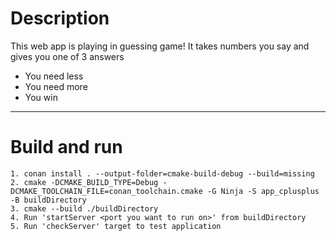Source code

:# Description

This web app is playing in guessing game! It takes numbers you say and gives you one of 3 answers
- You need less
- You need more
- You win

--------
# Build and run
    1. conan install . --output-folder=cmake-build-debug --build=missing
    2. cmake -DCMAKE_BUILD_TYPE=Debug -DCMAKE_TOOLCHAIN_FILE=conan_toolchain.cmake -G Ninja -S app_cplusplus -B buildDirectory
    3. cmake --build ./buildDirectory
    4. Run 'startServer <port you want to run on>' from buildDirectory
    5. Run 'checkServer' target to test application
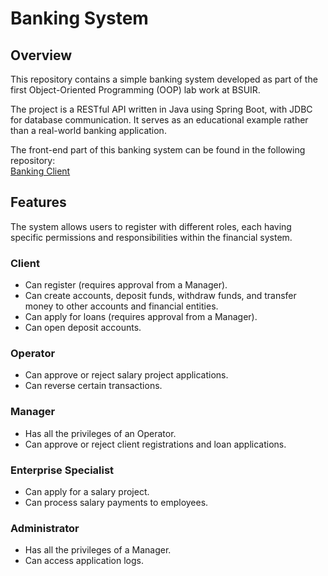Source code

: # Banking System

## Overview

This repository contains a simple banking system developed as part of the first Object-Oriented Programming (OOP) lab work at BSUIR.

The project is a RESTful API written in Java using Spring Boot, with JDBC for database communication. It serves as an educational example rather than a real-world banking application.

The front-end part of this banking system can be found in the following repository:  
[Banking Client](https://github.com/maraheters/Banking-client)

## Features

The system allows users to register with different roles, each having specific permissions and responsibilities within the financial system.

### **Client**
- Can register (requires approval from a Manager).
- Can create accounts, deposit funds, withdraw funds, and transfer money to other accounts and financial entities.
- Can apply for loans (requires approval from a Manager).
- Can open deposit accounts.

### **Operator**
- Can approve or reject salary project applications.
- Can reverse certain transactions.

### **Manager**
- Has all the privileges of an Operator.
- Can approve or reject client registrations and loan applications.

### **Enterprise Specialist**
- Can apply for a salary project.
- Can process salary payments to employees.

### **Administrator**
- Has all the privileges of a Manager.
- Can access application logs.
______
#### Work instruction
Please filter the data down to the lines containing the word "part".

#### Finished task
This repository contains a simple banking system developed as part of the first Object-Oriented Programming (OOP) lab work at BSUIR.
The front-end part of this banking system can be found in the following repository:  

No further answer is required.